Khaled Hosseini does not really discuss class struggles in Afghanistan. His attention to class is mainly derived from an ethnic inferiority viewpoint. Shia Muslims are generally fiercely discriminated against in Sunni populated sections of Afghanistan, mainly in the south and central parts of the country. One of the reasons why the communist attempt in Afghanistan was unsuccessful despite the relative class equality that it was able to achieve, is the fact that Afghans – and for that matter many Muslims, Sunni or Shia alike – believe in something that they call “Ghesmat,” destiny if you will, though it really means “one’s share.” This share is predetermined by God and written into one’s destiny. It cannot and should not be changed by humans. Any attempt to do so is blasphemy. This religious view of satisfaction with what has been given one by God reinforces and perpetuates stratification, and hinders any efforts by the state to redistribute wealth. This is why, I argue, that despite their harsh rhetoric, conservatives in the United States have always loved Islamic regimes.

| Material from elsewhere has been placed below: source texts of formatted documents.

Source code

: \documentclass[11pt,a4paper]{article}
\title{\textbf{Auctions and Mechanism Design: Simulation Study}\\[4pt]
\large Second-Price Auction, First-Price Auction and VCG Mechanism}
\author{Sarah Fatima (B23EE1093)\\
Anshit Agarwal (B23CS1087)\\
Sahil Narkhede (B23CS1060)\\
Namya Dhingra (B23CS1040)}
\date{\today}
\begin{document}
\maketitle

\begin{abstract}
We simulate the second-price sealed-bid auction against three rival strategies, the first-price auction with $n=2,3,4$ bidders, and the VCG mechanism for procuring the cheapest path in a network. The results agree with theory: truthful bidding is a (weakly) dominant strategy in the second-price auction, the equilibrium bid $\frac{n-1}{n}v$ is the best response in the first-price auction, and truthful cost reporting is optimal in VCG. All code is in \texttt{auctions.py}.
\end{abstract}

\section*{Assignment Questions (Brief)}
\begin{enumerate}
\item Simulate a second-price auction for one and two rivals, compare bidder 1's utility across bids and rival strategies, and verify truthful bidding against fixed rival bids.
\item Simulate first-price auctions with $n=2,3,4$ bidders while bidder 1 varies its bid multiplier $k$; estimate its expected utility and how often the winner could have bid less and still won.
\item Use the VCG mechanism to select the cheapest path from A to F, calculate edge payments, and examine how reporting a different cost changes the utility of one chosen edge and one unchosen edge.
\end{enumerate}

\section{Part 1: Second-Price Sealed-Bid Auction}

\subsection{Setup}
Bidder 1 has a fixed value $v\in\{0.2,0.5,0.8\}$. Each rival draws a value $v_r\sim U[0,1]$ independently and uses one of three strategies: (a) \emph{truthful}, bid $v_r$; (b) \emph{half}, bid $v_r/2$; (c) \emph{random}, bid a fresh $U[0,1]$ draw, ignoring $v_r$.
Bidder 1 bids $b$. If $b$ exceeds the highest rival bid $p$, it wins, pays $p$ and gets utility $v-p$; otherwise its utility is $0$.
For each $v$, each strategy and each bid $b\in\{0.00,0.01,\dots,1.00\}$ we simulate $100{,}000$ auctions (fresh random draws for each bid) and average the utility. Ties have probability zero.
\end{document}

This conception of class dispels any idea of class struggle. Members of lower classes humbly accept their status and inferiority, and cannot even think of violating what “Ghesmat” has assigned to them. One can find examples of this in many parts of the novel. In one instance, even when Hassan and his family can legitimately choose to live in one of the rooms in the big house that Amir and his father have left behind, they refuse to do so understanding their status and not willing to violate the roles that are associated with it.
Patriarchy is certainly the most dominant aspect of the Afghan society, and it has a noticeable presence throughout the book. Even when a man loses his instrumental status as a breadwinner, he is still the patriarch, and probably more so because now he is likely to resort to physical violence to maintain his dominance. Hosseini portrays vivid examples of such Afghan men in the United States, who, deprived of their socioeconomic status, still adhere to their role as the patriarch and demand respect and submission from the women and children of their family.
Hosseini seems to be well aware of the role that patriarchy plays in the Afghan life. At one point Amir, the central character of the novel, says that he felt uneasy for the position of power that he had been given, “and all because I had won the genetic lottery that had determined my sex.”
This novel and other such works of art that attempt to demonstrate the skewed gender roles in Islamic countries are viewed as a double-bladed sword by many intellectual scholars of theses societies: on the one hand they are a true reflection of the plight of women and the oppression that they are subjected to, and on the other hand, they give hawkish politicians in the west ammunition to justify their militant strategies towards Islamic nations. Even worse, they give some Christian religious ideologues reason to advocate a new Crusade.